Facebook tente de combattre le discours de haine envers les Rohingyas
Photo: © RNS/AP Photo/Manish Swarup
, RNS/Protestinter
Un réseau de médias sociaux créé pour connecter les gens reconnaît désormais qu'il doit se mobiliser pour empêcher la propagation de discours haineux. Ces publications ont contribué à une campagne d’expulsion de la minorité musulmane Rohingya au Myanmar. Cette prise de conscience vient de la part de Monika Bickert, vice-présidente de Facebook pour la gestion des politiques universelles. Elle s’est exprimée fin juin, lors d'un événement sur la lutte contre la désinformation et l'extrémisme violent dans l'ère digitale, à Washington D.C.
Actuellement, au Myanmar, des militants exigent que Facebook modère avec plus de soin le réseau social dans des pays comme le leur, où c'est le principal moyen pour communiquer et accéder à l'information. «C'est un terrain complexe et nous pourrions faire tellement mieux», reconnaît Monika Bickert. Plus de 85% des 2,2 milliards d'utilisateurs de Facebook vivent en dehors des États-Unis, confirment les responsables des politiques de l'entreprise. «Cela inclut 18 millions d'utilisateurs rien qu'au Myanmar», précise Mia Garlick, directrice de Facebook pour les politiques publiques.
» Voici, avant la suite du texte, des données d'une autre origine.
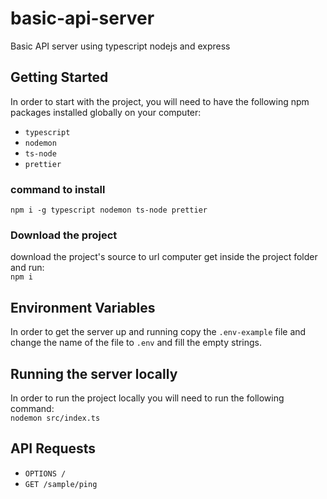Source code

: # basic-api-server

Basic API server using typescript nodejs and express

## Getting Started

In order to start with the project, you will need to have the following npm packages installed globally on your computer:

-   `typescript`
-   `nodemon`
-   `ts-node`
-   `prettier`

### command to install

`npm i -g typescript nodemon ts-node prettier`

### Download the project

download the project's source to url computer get inside the project folder and run: <br> `npm i`

## Environment Variables

In order to get the server up and running copy the `.env-example` file and change the name of the file to `.env` and fill the empty strings.

## Running the server locally

In order to run the project locally you will need to run the following command: <br> `nodemon src/index.ts`

## API Requests

-   `OPTIONS /`
-   `GET /sample/ping`
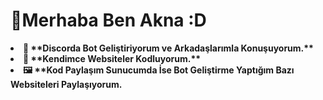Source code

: # 👋Merhaba Ben Akna :D

<li><b>👾 **Discorda Bot Geliştiriyorum ve Arkadaşlarımla Konuşuyorum.**</li>
<li>🧸 **Kendimce Websiteler Kodluyorum.**</li>
<li>🖼️ **Kod Paylaşım Sunucumda İse Bot Geliştirme Yaptığım Bazı Websiteleri Paylaşıyorum.<b></li>

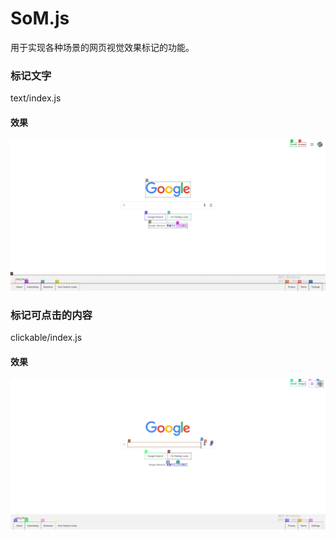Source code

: # SoM.js
用于实现各种场景的网页视觉效果标记的功能。

### 标记文字

text/index.js

#### 效果

![](./assets/text.png)

### 

### 标记可点击的内容

clickable/index.js

#### 效果

![](./assets/clickable.png)
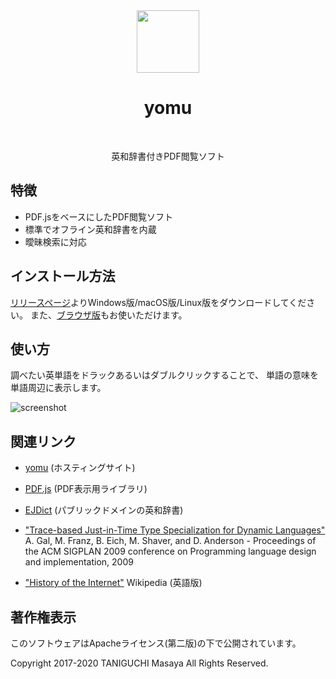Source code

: <div align="center">
    <img src="https://tani.github.io/yomu/src/icon.png" width="100">
    <h1>yomu</h1>
    <p>英和辞書付きPDF閲覧ソフト</p>
</div>

## 特徴

- PDF.jsをベースにしたPDF閲覧ソフト
- 標準でオフライン英和辞書を内蔵
- 曖昧検索に対応

## インストール方法

[リリースページ](https://github.com/tani/yomu/releases)よりWindows版/macOS版/Linux版をダウンロードしてください。
また、[ブラウザ版](https://tani.github.io/yomu/src/pdf.js/web/viewer.html)もお使いただけます。

## 使い方

調べたい英単語をドラックあるいはダブルクリックすることで、
単語の意味を単語周辺に表示します。

![screenshot](https://tani.github.io/yomu/screenshot/Screenshot.png)

## 関連リンク

- [yomu](http://github.com/tani/yomu) (ホスティングサイト)
- [PDF.js](https://mozilla.github.io/pdf.js/) (PDF表示用ライブラリ)
- [EJDict](https://github.com/kujirahand/EJDict) (パブリックドメインの英和辞書)

- ["Trace-based Just-in-Time Type Specialization for Dynamic Languages"](http://www.stanford.edu/class/cs343/resources/tracemonkey.pdf) A. Gal, M. Franz, B. Eich, M. Shaver, and D. Anderson - Proceedings of the ACM SIGPLAN 2009 conference on Programming language design and implementation, 2009 
- ["History of the Internet"](https://en.wikipedia.org/wiki/History_of_the_Internet) Wikipedia (英語版)

## 著作権表示

このソフトウェアはApacheライセンス(第二版)の下で公開されています。

Copyright 2017-2020 TANIGUCHI Masaya All Rights Reserved.
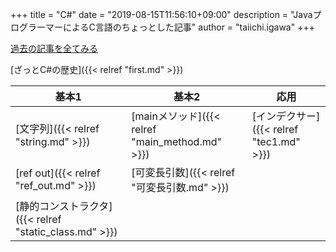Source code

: +++
title = "C#"
date = "2019-08-15T11:56:10+09:00"
description = "JavaプログラーマーによるC言語のちょっとした記事"
author = "taiichi.igawa"
+++

[過去の記事を全てみる](/tags/c#/)

[ざっとC#の歴史]({{< relref "first.md" >}})

| 基本1                                                  | 基本2                                           | 応用                                     |
| ------------------------------------------------------ | ----------------------------------------------- | ---------------------------------------- |
| [文字列]({{< relref "string.md" >}})                   | [mainメソッド]({{< relref "main_method.md" >}}) | [インデクサー]({{< relref "tec1.md" >}}) |
| [ref out]({{< relref "ref_out.md" >}})                 | [可変長引数]({{< relref "可変長引数.md" >}})    |                                          |
| [静的コンストラクタ]({{< relref "static_class.md" >}}) |                                                 |                                          |
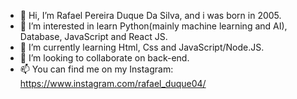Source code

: - 👋 Hi, I’m Rafael Pereira Duque Da Silva, and i was born in 2005.
- 👀 I’m interested in learn Python(mainly machine learning and AI), Database, JavaScript and React JS.
- 🌱 I’m currently learning Html, Css and JavaScript/Node.JS.
- 💞️ I’m looking to collaborate on back-end.
- 📫 You can find me on my Instagram: https://www.instagram.com/rafael_duque04/

<!---
RafaelDuque049/RafaelDuque049 is a ✨ special ✨ repository because its `README.md` (this file) appears on your GitHub profile.
You can click the Preview link to take a look at your changes.
--->
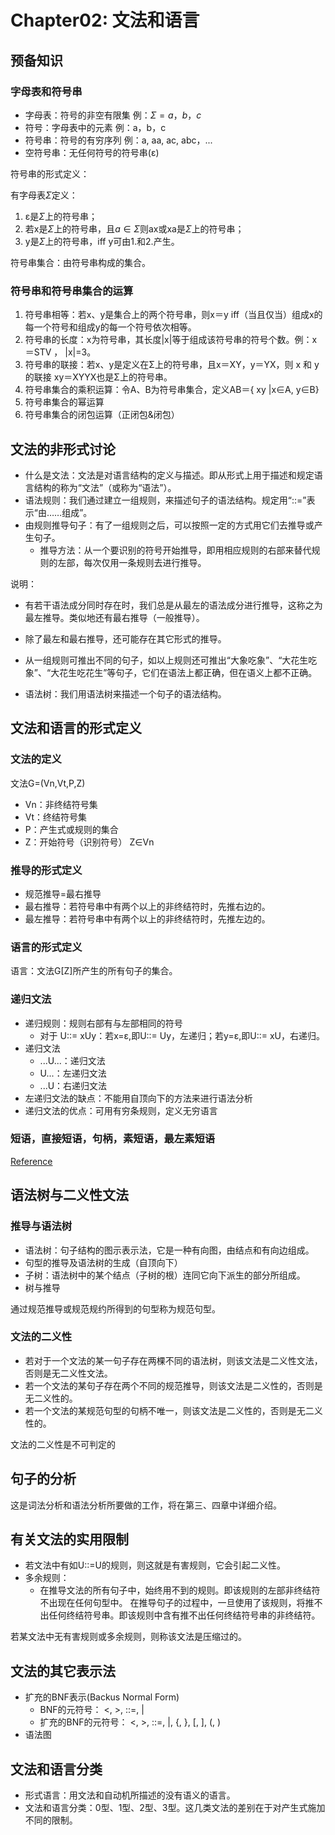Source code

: # Chapter02: 文法和语言

## 预备知识

### 字母表和符号串

- 字母表：符号的非空有限集 例：$\Sigma={a，b，c}$
- 符号：字母表中的元素 例：a，b，c
- 符号串：符号的有穷序列 例：a, aa, ac, abc，...
- 空符号串：无任何符号的符号串(ε)

符号串的形式定义：

有字母表$\Sigma$定义：

1. ε是$\Sigma$上的符号串；
2. 若x是$\Sigma$上的符号串，且$a \in \Sigma$则ax或xa是$\Sigma$上的符号串；
3. y是$\Sigma$上的符号串，iff y可由1.和2.产生。

符号串集合：由符号串构成的集合。

### 符号串和符号串集合的运算

1. 符号串相等：若x、y是集合上的两个符号串，则x＝y iff（当且仅当）组成x的每一个符号和组成y的每一个符号依次相等。
2. 符号串的长度：x为符号串，其长度|x|等于组成该符号串的符号个数。例：x＝STV ， |x|=3。
3. 符号串的联接：若x、y是定义在Σ上的符号串，且x＝XY，y＝YX，则 x 和 y 的联接 xy＝XYYX也是Σ上的符号串。
4. 符号串集合的乘积运算：令A、B为符号串集合，定义AB＝{ xy |x∈A, y∈B}
5. 符号串集合的幂运算
6. 符号串集合的闭包运算（正闭包&闭包）

## 文法的非形式讨论

- 什么是文法：文法是对语言结构的定义与描述。即从形式上用于描述和规定语言结构的称为“文法”（或称为“语法”）。
- 语法规则：我们通过建立一组规则，来描述句子的语法结构。规定用“::=”表示“由……组成”。
- 由规则推导句子：有了一组规则之后，可以按照一定的方式用它们去推导或产生句子。
  - 推导方法：从一个要识别的符号开始推导，即用相应规则的右部来替代规则的左部，每次仅用一条规则去进行推导。

说明：

- 有若干语法成分同时存在时，我们总是从最左的语法成分进行推导，这称之为最左推导。类似地还有最右推导（一般推导）。
- 除了最左和最右推导，还可能存在其它形式的推导。
- 从一组规则可推出不同的句子，如以上规则还可推出“大象吃象”、“大花生吃象”、“大花生吃花生”等句子，它们在语法上都正确，但在语义上都不正确。

- 语法树：我们用语法树来描述一个句子的语法结构。

## 文法和语言的形式定义

### 文法的定义

文法G=(Vn,Vt,P,Z)

- Vn：非终结符号集
- Vt：终结符号集
- P：产生式或规则的集合
- Z：开始符号（识别符号） Z∈Vn

### 推导的形式定义

- 规范推导=最右推导
- 最右推导：若符号串中有两个以上的非终结符时，先推右边的。
- 最左推导：若符号串中有两个以上的非终结符时，先推左边的。

### 语言的形式定义

语言：文法G[Z]所产生的所有句子的集合。

### 递归文法

- 递归规则：规则右部有与左部相同的符号
  - 对于 U::= xUy：若x=ε,即U::= Uy，左递归；若y=ε,即U::= xU，右递归。
- 递归文法
  - ...U...：递归文法
  - U...：左递归文法
  - ...U：右递归文法
- 左递归文法的缺点：不能用自顶向下的方法来进行语法分析
- 递归文法的优点：可用有穷条规则，定义无穷语言

### 短语，直接短语，句柄，素短语，最左素短语

[Reference](https://www.cnblogs.com/xpwi/p/11066989.html)

## 语法树与二义性文法

### 推导与语法树

- 语法树：句子结构的图示表示法，它是一种有向图，由结点和有向边组成。
- 句型的推导及语法树的生成（自顶向下）
- 子树：语法树中的某个结点（子树的根）连同它向下派生的部分所组成。
- 树与推导

通过规范推导或规范规约所得到的句型称为规范句型。

### 文法的二义性

- 若对于一个文法的某一句子存在两棵不同的语法树，则该文法是二义性文法，否则是无二义性文法。
- 若一个文法的某句子存在两个不同的规范推导，则该文法是二义性的，否则是无二义性的。
- 若一个文法的某规范句型的句柄不唯一，则该文法是二义性的，否则是无二义性的。

文法的二义性是不可判定的

## 句子的分析

这是词法分析和语法分析所要做的工作，将在第三、四章中详细介绍。

## 有关文法的实用限制

- 若文法中有如U::=U的规则，则这就是有害规则，它会引起二义性。
- 多余规则：
  - 在推导文法的所有句子中，始终用不到的规则。即该规则的左部非终结符不出现在任何句型中。
    在推导句子的过程中，一旦使用了该规则，将推不出任何终结符号串。即该规则中含有推不出任何终结符号串的非终结符。

若某文法中无有害规则或多余规则，则称该文法是压缩过的。

## 文法的其它表示法

- 扩充的BNF表示(Backus Normal Form)
  - BNF的元符号： <, >, ::=, |
  - 扩充的BNF的元符号： <, >, ::=, |, {, }, [, ], (, )
- 语法图

## 文法和语言分类

- 形式语言：用文法和自动机所描述的没有语义的语言。
- 文法和语言分类：0型、1型、2型、3型。这几类文法的差别在于对产生式施加不同的限制。

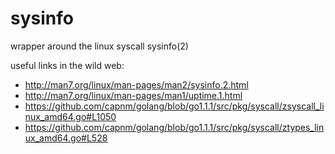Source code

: sysinfo
=======

wrapper around the linux syscall sysinfo(2)

useful links in the wild web:
* http://man7.org/linux/man-pages/man2/sysinfo.2.html
* http://man7.org/linux/man-pages/man1/uptime.1.html
* https://github.com/capnm/golang/blob/go1.1.1/src/pkg/syscall/zsyscall_linux_amd64.go#L1050
* https://github.com/capnm/golang/blob/go1.1.1/src/pkg/syscall/ztypes_linux_amd64.go#L528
Le nombre d'utilisateurs de Facebook au Myanmar a explosé depuis 2012 quand il y a eu «des réformes démocratiques majeures» dans le pays, l'ouvrant ainsi au reste du monde, à internet et à Facebook, relève Patrick Balazo, un chercheur de l'Université de Dalhousie et du Centre canadien sur l’apatridie. Les téléphones portables bon marché, quasiment inaccessibles auparavant, ont inondé le pays du jour au lendemain - avec l'application déjà installée. Pour les habitants du Myanmar, «Facebook, c'est le 'world wide web'», constate Patrick Balazo,
Un nettoyage ethniqueLes Nations Unies ont affirmé que la campagne militaire menée par le Myanmar contre les Rohingyas «semble être un exemple type de nettoyage ethnique». Plus de 650'000 Rohingyas ont été contraints de fuir vers le Bangladesh entre août 2017 et mars 2018. Les Rohingyas sont considérés comme des «étrangers», des «immigrants illégaux», voire même des «terroristes». «On leur a interdit la citoyenneté. Et des militaires et responsables de la sécurité les ont persécutés et violentés à cause de leur religion», explique Engy Abdelkader, chercheur à l'Université Rutger et spécialiste de la persécution des Rohingyas au Myanmar.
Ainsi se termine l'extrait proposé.